The last time I looked, the sentence picked out for this distinction was as follows:

 

Put simply, planetary health is the health of human civilisation and the state of the natural systems on which it depends.

 

Perhaps I should not criticise the sentence too severely for as Dr Johnson said it is useless to criticise what will not be read: but is there any other kind of civilisation, I wonder, than human? Armadillo civilisation, for example, or anaconda?

 

If, as Buffon remarked, the style is the man himself, then whoever wrote the above had the soul of an apparatchik: but also of a moral exhibitionist. He was not so much trying to convey a truth – it is not altogether easy to discern what the words actually mean – as convey an impression of himself as a person of vast intellectual concern and moral vision.

 

What is ‘planetary health’? Does it mean the health of the planet itself, or of the people living on it? If the former, what exactly is a healthy planet? Is Pluto or Uranus a healthy planet because there are no living creatures on it to pollute its atmosphere? 

 

What exactly is a healthy civilisation? A civilisation in which all people are healthy, or at least as healthy as possible? But how does health differ from civilisation?
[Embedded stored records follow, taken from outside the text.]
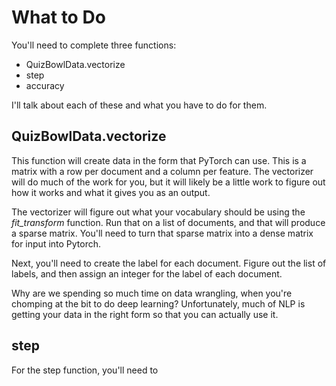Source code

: 

What to Do
=============

You'll need to complete three functions:
* QuizBowlData.vectorize
* step
* accuracy

I'll talk about each of these and what you have to do for them.

QuizBowlData.vectorize
--------------
This function will create data in the form that PyTorch can use.  This
is a matrix with a row per document and a column per feature.  The
vectorizer will do much of the work for you, but it will likely be a
little work to figure out how it works and what it gives you as an
output.

The vectorizer will figure out what your vocabulary should be using
the *fit_transform* function.  Run that on a list of documents, and
that will produce a sparse matrix.  You'll need to turn that sparse
matrix into a dense matrix for input into Pytorch.

Next, you'll need to create the label for each document.  Figure out
the list of labels, and then assign an integer for the label of each
document.

Why are we spending so much time on data wrangling, when you're
chomping at the bit to do deep learning?  Unfortunately, much of NLP
is getting your data in the right form so that you can actually use
it.

step
----------

For the step function, you'll need to 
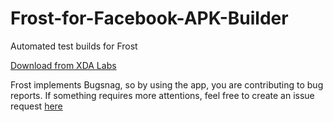# Frost-for-Facebook-APK-Builder
Automated test builds for Frost

[Download from XDA Labs](https://labs.xda-developers.com/store/app/com.pitchedapps.frost)

Frost implements Bugsnag, so by using the app, you are contributing to bug reports. 
If something requires more attentions, feel free to create an issue request [here](https://github.com/AllanWang/Frost-for-Facebook/issues)
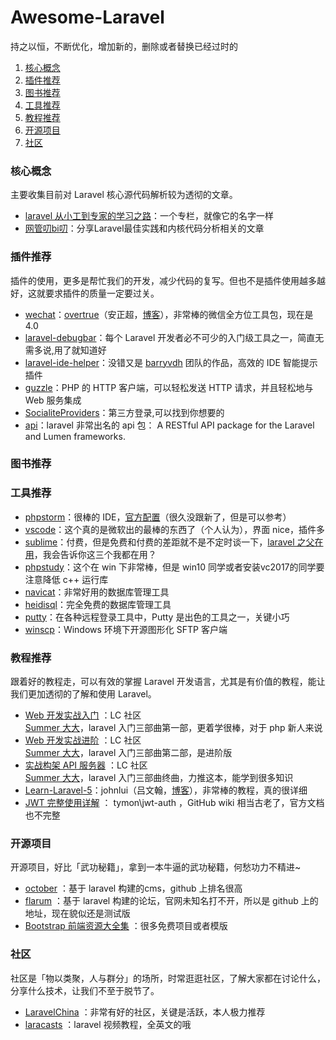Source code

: # Awesome-Laravel 
持之以恒，不断优化，增加新的，删除或者替换已经过时的
1. [核心概念](#核心概念)
2. [插件推荐](#插件推荐)
3. [图书推荐](#图书推荐)
4. [工具推荐](#工具推荐)
5. [教程推荐](#教程推荐)
6. [开源项目](#开源项目)
7. [社区](#社区)
### <span id ="core">核心概念</span>
主要收集目前对 Laravel 核心源代码解析较为透彻的文章。
- [laravel 从小工到专家的学习之路](https://laravel-china.org/coder_to_artisan)：一个专栏，就像它的名字一样
- [网管叨bi叨](https://laravel-china.org/kevintech)：分享Laravel最佳实践和内核代码分析相关的文章
### <span id ="vender">插件推荐</span>
插件的使用，更多是帮忙我们的开发，减少代码的复写。但也不是插件使用越多越好，这就要求插件的质量一定要过关。
- [wechat](https://www.easywechat.com/)：[overtrue](https://github.com/overtrue)（安正超，[博客](https://overtrue.me/)），非常棒的微信全方位工具包，现在是 4.0
- [laravel-debugbar](https://github.com/barryvdh/laravel-debugbar)：每个 Laravel 开发者必不可少的入门级工具之一，简直无需多说,用了就知道好
- [laravel-ide-helper](https://github.com/barryvdh/laravel-ide-helper)：没错又是 [barryvdh](https://github.com/barryvdh) 团队的作品，高效的 IDE 智能提示插件
- [guzzle](https://github.com/guzzle/guzzle)：PHP 的 HTTP 客户端，可以轻松发送 HTTP 请求，并且轻松地与 Web 服务集成
- [SocialiteProviders](https://github.com/SocialiteProviders)：第三方登录,可以找到你想要的
- [api](https://github.com/dingo/api)：laravel 非常出名的 api 包： A RESTful API package for the Laravel and Lumen frameworks.
### <span id ="book">图书推荐</span>
### <span id ="tool">工具推荐</span>
- [phpstorm](https://www.jetbrains.com/phpstorm/)：很棒的 IDE，[官方配置](https://confluence.jetbrains.com/display/PhpStorm/Laravel+Development+using+PhpStorm)（很久没跟新了，但是可以参考）
- [vscode](https://code.visualstudio.com/)：这个真的是微软出的最棒的东西了（个人认为），界面 nice，插件多
- [sublime](https://www.sublimetext.com/)：付费，但是免费和付费的差距就不是不定时谈一下，[laravel 之父在用](https://laravel-china.org/articles/4184/laravels-father-taylor-otwell-how-to-work)，我会告诉你这三个我都在用？
- [phpstudy](http://phpstudy.php.cn/)：这个在 win 下非常棒，但是 win10 同学或者安装vc2017的同学要注意降低 c++ 运行库
- [navicat](http://www.navicat.com.cn/)：非常好用的数据库管理工具
- [heidisql](https://www.heidisql.com/)：完全免费的数据库管理工具
- [putty](https://www.putty.org/)：在各种远程登录工具中，Putty 是出色的工具之一，关键小巧
- [winscp](https://winscp.net/eng/docs/lang:chs)：Windows 环境下开源图形化 SFTP 客户端
### <span id ="course">教程推荐</span>
跟着好的教程走，可以有效的掌握 Laravel 开发语言，尤其是有价值的教程，能让我们更加透彻的了解和使用 Laravel。
- [Web 开发实战入门](https://laravel-china.org/courses/laravel-essential-training-5.5) ：LC 社区 [	
Summer 大大](https://laravel-china.org/users/1)，laravel 入门三部曲第一部，更着学很棒，对于 php 新人来说
- [ Web 开发实战进阶](https://laravel-china.org/courses/laravel-intermediate-training-5.5) ：LC 社区 [	
Summer 大大](https://laravel-china.org/users/1)，laravel 入门三部曲第二部，是进阶版
- [实战构架 API 服务器](https://laravel-china.org/courses/laravel-advance-training-5.5) ：LC 社区 [	
Summer 大大](https://laravel-china.org/users/1)，laravel 入门三部曲终曲，力推这本，能学到很多知识
- [Learn-Laravel-5](https://github.com/johnlui/Learn-Laravel-5)：johnlui（吕文翰，[博客](https://lvwenhan.com/)），非常棒的教程，真的很详细
- [JWT 完整使用详解](https://laravel-china.org/articles/10885/full-use-of-jwt) ： tymon\jwt-auth ，GitHub wiki 相当古老了，官方文档也不完整
### <span id ="open">开源项目</span>
开源项目，好比「武功秘籍」，拿到一本牛逼的武功秘籍，何愁功力不精进~
- [october](http://octobercms.com/) ：基于 laravel 构建的cms，github 上排名很高
- [flarum](https://github.com/flarum/flarum) ：基于 laravel 构建的论坛，官网未知名打不开，所以是 github 上的地址，现在貌似还是测试版
- [Bootstrap 前端资源大全集](https://laravel-china.org/articles/13696/a-complete-set-of-bootstrap-front-end-resources-continuous-update) ：很多免费项目或者模版
### <span id ="community">社区</span>
社区是「物以类聚，人与群分」的场所，时常逛逛社区，了解大家都在讨论什么，分享什么技术，让我们不至于脱节了。
- [LaravelChina](https://laravel-china.org/) ：非常有好的社区，关键是活跃，本人极力推荐
- [laracasts](https://laracasts.com/) ：laravel 视频教程，全英文的哦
Is civilisation more important than health or the other way round? The people of many civilisations were not healthy by our standards, but their civilisations were magnificent. Are we to believe that no civilisation was healthy until our own? And will our civilisation cease to have been healthy once a future population is heathier than ours?

 

It is hardly worth pondering these questions, because the meaning of the words, if any, is not their point. Put simply, indeed! Put simply, our age, or at least the Lancet, seems to have an infinite appetite for high-sounding, sanctimonious, sentimental, self-righteous, Pecksniffian guff of this kind, a kind of substitute for evangelical preaching at its most nauseatingly complacent. The covers of the Lancet are like a hybrid of Pravda and Elmer Gantry.